• [Document images with source code]:
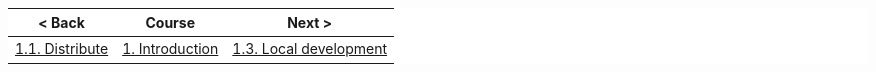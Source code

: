 | < Back | Course | Next > |
|-|-|-|
| [1.1. Distribute][1.1.Distribute] | [1. Introduction][course] | [1.3. Local development][1.3.LocalDev] |

[ru]: README-ru.md

[course]: ../../README.md
[1.1.Distribute]: ../1.1.Distribute/README.md
[1.3.LocalDev]: ../1.3.LocalDev/README.md

[screen-create-file]: readme/create-file.png
[screen-name-file]: readme/name-file.png
[screen-file-contents]: readme/file-contents.png
[screen-file-save]: readme/file-save.png
[screen-green]: readme/screen-green.png
[screen-red]: readme/screen-red.png
[screen-select-index]: readme/select-index.png
[screen-edit-index]: readme/edit-index.png
[screen-change-color]: readme/change-color.png
[screen-edit-save]: readme/edit-save.png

• [WHAT TO DO]:
Restate the data above word for word. Do not include the images.

• [SOLUTION TO THE PROBLEM]:
Source code

: | < Back | Course | Next > |
|-|-|-|
| [1.1. Distribute][1.1.Distribute] | [1. Introduction][course] | [1.3. Local development][1.3.LocalDev] |

[ru]: README-ru.md

[course]: ../../README.md
[1.1.Distribute]: ../1.1.Distribute/README.md
[1.3.LocalDev]: ../1.3.LocalDev/README.md

[screen-create-file]: readme/create-file.png
[screen-name-file]: readme/name-file.png
[screen-file-contents]: readme/file-contents.png
[screen-file-save]: readme/file-save.png
[screen-green]: readme/screen-green.png
[screen-red]: readme/screen-red.png
[screen-select-index]: readme/select-index.png
[screen-edit-index]: readme/edit-index.png
[screen-change-color]: readme/change-color.png
[screen-edit-save]: readme/edit-save.png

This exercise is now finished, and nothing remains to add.